As a threshold matter, it was unclear from Belgrave's February 20th letter application whether counsel for Belgrave was moving to quash on behalf of Arland or Belgrave. In their supplemental letter, Belgrave makes clear that the motion was submitted on behalf of Belgrave. Belgrave argues, in this regard, that although it is not a party to the action, Belgrave has standing to move to quash Arland's subpoena to protect its work product privilege and the opinions of its non-testifying expert. Both Underpinning and Berkley dispute that the relationship between Belgrave and Arland gives rise to such a privilege. In addition, the parties note that they simply seek an opportunity to question Arland about factual issues raised in and his authorship of documents that have already been produced to the parties, and thus, the motion should be denied. The court agrees.
To begin with, courts have routinely held that documents prepared by non-parties are not protected by work product "even if the non-party is itself a party to a closely related lawsuit in which he will be disadvantaged if he must disclose in the instant suit." See Ricoh Company, Ltd. V. Aeroflex Inc., 219 F.R.D. 66, 69 (S.D.N.Y. 2003). Currently, Belgrave is not a party to this action or a related action. Moreover, the information that is being sought is based on documents that have already been produced. Id. at 70 (work product privilege generally waived when material has been disclosed in a manner inconsistent with maintaining secrecy). The court is equally unconvinced that Fed. R. Civ. P. 26(b)(4)(B) applies. Rule 26 (b)(4)(B) provides:
Ordinarily, a party may not, by interrogatories or deposition, discover facts known or opinions held by an expert who has been retained or specially employed by another party in anticipation of litigation or to prepare for trial and who is not expected to be called as a witness at trial. But a party may do so only:
(ii) on showing exceptional circumstances under which it is impracticable for the party to obtain facts or opinions on the same subject by other means.

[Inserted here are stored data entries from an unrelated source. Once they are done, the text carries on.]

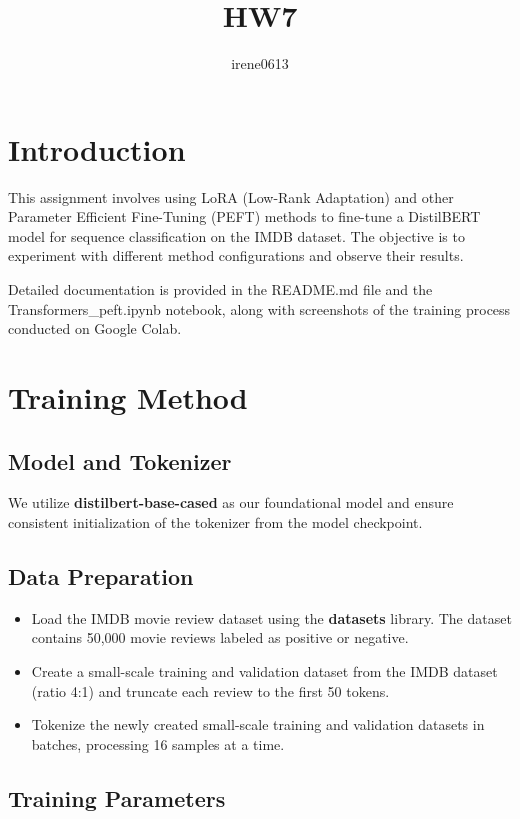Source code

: \documentclass{article}
\title{HW7}
\author{irene0613}
\begin{document}
\maketitle


\section{Introduction}
  
\qquad This assignment involves using LoRA (Low-Rank Adaptation) and other Parameter Efficient Fine-Tuning (PEFT) methods to fine-tune a DistilBERT model for sequence classification on the IMDB dataset. The objective is to experiment with different method configurations and observe their results. 

\quad Detailed documentation is provided in the README.md file and the Transformers\_peft.ipynb notebook, along with screenshots of the training process conducted on Google Colab.

\section{Training Method}

\subsection{Model and Tokenizer}

\qquad We utilize \textbf{distilbert-base-cased} as our foundational model and ensure consistent initialization of the tokenizer from the model checkpoint.

\subsection{Data Preparation}

\begin{itemize}
    \item Load the IMDB movie review dataset using the  \textbf{datasets} library. The dataset contains 50,000 movie reviews labeled as positive or negative.
    \item Create a small-scale training and validation dataset from the IMDB dataset (ratio 4:1) and truncate each review to the first 50 tokens.
    \item Tokenize the newly created small-scale training and validation datasets in batches, processing 16 samples at a time.
\end{itemize}

\subsection{Training Parameters}
\end{document}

Fed. R. Civ. P. 26(4)((B)(ii). It is clear that Arland's firm was hired by Dvirka and Bartilucci several months before the commencement of the lawsuit to provide a second opinion regarding the Mat Design and the Pile Installation "to put the project back on track," not in anticipation of litigation. In addition, even if the court were to apply the rule to the non-testifying expert of a non-party, the parties do not seek to discover Mr. Arland's opinions and facts known by this "expert" have already been produced.
Accordingly, the deposition of Mr. Arland is to be rescheduled immediately at Mr. Arland's convenience. Belgrave's request for half of the fee it paid to Dvirka and Bartilucci and for attorneys' fees is denied.